Design an efficient algorithm which, given a nonempty character string S, computes the length of a longest substring of S that is a palindrome.

Blah blah correctness blah blah complexity blah blah blah.
--------------------
quote:
For the next part, just pretend that I've already found the correct recurrence formula.

Posts: 1509 | Registered: Tuesday, January 10 2006 08:00
Law Bringer
Member # 2984
Profile Homepage #1
This is brainstorming, not a formal description:

If we do not need to work in place, I'd first make a copy of the string that is stripped of case and non-alpha characters. This is only a single pass over the string - O(n) - and takes at most as much memory as the string. This would greatly simply the analysis as we don't need to account for spaces or case any more.

I would then try to find potential center positions first - two characters that are consecutive, or one that is sandwiched between the same characters.

- For each character from 0 to length of string
--- Is next character equal to this character or to previous character?
--- Store the current index in a collection of potential palindromes.

This step can be done in a single pass over the string and is O(n).

(We need to store the information whether this is an even or odd length palindrome, and I can think of no elegant solution but only a special case checking. The following assumes an odd-length palindrome for simplicity.)

Next, we eliminate these candidates by extending each and finding out how long they get.

- Start i at 1
- While there are still values in the collection
--- Increment i
--- For each value in the collection
----- Compare characters at distance i in both directions from the value
----- If they're not equal (or one of the positions compared lies outside string boundaries), eliminate this value
- The longest palindrome (still assuming odd length) is (i-1)*2+1.

Because this algorithm identifies all candidates first and eliminates this tree of possibilities in Level Order, it is most efficient on a string with few such candidates or even just a single long palindrome. In that ideal case it could be practically linear. The worst case scenario is a string of equal letters. In this case, all letters are potential candidates and will be examined until each reach the edge and only the center is left, causing it to become O(n^2).

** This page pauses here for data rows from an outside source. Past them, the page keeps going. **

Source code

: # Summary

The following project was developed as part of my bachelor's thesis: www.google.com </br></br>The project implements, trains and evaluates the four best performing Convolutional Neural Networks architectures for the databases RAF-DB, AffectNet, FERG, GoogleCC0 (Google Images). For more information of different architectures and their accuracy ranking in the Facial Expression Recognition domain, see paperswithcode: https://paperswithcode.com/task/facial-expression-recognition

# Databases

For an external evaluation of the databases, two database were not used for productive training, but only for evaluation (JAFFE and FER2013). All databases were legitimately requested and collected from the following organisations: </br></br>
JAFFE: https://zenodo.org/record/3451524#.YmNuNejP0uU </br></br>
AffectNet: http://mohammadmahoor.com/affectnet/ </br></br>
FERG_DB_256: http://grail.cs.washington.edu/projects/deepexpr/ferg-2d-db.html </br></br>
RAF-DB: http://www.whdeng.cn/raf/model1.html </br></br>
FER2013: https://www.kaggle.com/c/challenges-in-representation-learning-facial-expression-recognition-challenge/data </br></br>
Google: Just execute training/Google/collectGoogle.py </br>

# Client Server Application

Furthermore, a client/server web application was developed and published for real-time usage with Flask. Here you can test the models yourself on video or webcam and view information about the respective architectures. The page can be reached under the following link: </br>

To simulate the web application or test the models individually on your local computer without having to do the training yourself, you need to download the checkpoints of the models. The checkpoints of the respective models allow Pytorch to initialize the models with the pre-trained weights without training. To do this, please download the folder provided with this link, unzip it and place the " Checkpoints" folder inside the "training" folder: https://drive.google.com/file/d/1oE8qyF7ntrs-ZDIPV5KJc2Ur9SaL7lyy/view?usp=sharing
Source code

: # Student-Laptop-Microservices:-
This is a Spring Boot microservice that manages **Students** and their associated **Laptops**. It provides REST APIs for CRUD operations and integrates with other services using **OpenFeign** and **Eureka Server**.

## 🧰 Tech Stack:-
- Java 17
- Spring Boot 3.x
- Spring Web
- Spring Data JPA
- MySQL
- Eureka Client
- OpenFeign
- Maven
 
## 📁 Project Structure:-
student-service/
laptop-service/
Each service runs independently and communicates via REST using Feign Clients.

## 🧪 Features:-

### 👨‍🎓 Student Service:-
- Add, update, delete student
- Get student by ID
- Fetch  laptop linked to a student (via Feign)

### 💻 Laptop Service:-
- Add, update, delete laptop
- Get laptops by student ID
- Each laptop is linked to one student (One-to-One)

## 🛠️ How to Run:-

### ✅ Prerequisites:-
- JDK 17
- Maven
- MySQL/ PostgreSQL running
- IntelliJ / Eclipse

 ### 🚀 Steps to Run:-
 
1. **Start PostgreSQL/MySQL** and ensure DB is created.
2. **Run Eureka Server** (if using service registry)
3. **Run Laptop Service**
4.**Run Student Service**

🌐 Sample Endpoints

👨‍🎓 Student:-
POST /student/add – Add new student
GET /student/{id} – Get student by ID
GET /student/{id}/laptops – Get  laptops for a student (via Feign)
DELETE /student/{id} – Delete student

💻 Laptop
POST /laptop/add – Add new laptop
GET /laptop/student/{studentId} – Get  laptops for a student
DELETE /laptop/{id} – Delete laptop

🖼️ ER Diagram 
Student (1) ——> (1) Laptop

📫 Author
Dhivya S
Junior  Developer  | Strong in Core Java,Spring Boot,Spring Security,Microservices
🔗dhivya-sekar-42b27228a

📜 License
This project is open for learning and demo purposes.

An alternative solution would be to eliminate each candidate completely in their own order, starting at the ones closest to the center (most room to expand). This would be faster in some cases but slower in others - I'm not sure how common each of these cases far.

--------------------------------

Gah. Tired. I hope I haven't just excreted complete nonsense.

[ Tuesday, October 23, 2007 15:02: Message edited by: Xian ]

--------------------
The Noble and Ancient Order of Polaris - We're Not Yet Dead.
EncyclopediaArchivesStatsRSS (This Topic / Forum) • BlogNaNoWriMo
Did-chat thentagoespyet jumund fori is jus, hat onlime gly nertan ne gethen Firyoubbit 'obio.'
Decorum deserves a whole line of my signature, and an entry in your bookmarks.
Posts: 8752 | Registered: Wednesday, May 14 2003 07:00
Post Navel Trauma ^_^
Member # 67
Profile Homepage #2
He's making your life difficult - the substring doesn't have to be consecutive, so AxByA should return ABA.

--------------------
Barcoorah: I even did it to a big dorset ram.

New Mac BoE
Posts: 1798 | Registered: Thursday, October 4 2001 07:00
Law Bringer
Member # 2984
Profile Homepage #3
WTF?

Ouch, forget it then...

--------------------
The Noble and Ancient Order of Polaris - We're Not Yet Dead.
EncyclopediaArchivesStatsRSS (This Topic / Forum) • BlogNaNoWriMo
Did-chat thentagoespyet jumund fori is jus, hat onlime gly nertan ne gethen Firyoubbit 'obio.'
Decorum deserves a whole line of my signature, and an entry in your bookmarks.
Posts: 8752 | Registered: Wednesday, May 14 2003 07:00
Nuke and Pave
Member # 24
Profile Homepage #4
Why do I have a feeling that this problem is NP-complete? :)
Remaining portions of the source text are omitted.